La plus notable date de 2018. Cette année-là, les manifestations du 1er sont une fois encore émaillées de violences urbaines. Un MacDonald et un concessionnaire automobile sont vandalisés boulevard de l’Hôpital à Paris. 1200 black blocks sont dénombrés et 300 interpellés. Par la suite cette date restera célèbre en tant que point de départ de l’affaire Benalla.
La droite du Sénat ressort une loi de 1970
En attendant, le 2 mai 2018, la droite sénatoriale est bien décidée à prendre le jeune gouvernement d’Edouard Philippe sur le terrain de la sécurité.
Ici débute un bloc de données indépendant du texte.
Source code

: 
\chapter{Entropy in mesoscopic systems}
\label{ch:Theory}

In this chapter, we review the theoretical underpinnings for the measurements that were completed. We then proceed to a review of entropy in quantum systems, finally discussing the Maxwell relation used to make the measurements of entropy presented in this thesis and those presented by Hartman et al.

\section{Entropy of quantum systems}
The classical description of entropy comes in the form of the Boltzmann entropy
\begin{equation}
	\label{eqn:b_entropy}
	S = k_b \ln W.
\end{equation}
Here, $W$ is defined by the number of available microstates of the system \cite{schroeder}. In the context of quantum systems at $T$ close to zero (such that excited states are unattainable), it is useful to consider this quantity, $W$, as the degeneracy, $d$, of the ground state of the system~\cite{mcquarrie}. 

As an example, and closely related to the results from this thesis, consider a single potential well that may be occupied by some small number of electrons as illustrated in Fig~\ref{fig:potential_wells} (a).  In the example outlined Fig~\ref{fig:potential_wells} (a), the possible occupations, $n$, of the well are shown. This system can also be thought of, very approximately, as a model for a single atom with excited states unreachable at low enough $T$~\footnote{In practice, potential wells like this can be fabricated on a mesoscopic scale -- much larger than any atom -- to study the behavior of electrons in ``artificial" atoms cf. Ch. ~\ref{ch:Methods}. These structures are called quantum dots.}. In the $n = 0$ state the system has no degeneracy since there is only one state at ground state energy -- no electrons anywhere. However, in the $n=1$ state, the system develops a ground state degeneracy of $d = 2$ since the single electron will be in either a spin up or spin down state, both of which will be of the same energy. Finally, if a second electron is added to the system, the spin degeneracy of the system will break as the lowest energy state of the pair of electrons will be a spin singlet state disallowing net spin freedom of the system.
Le groupe Les Républicains du Sénat, à l’initiative de son président, Bruno Retailleau, publie un communiqué annonçant le dépôt d’une proposition de loi « destinée à introduire dans notre droit une responsabilité pénale et pécuniaire collective de ceux qui, en bande, cassent et brûlent ce qui leur tombe sous la main ».
Les sénateurs LR reprennent dans ce texte certaines dispositions d’une loi du 8 juin 1970 dite « loi anti casseurs » abrogée en 1981 après l’arrivée au pouvoir de François Mitterrand (lire notre article).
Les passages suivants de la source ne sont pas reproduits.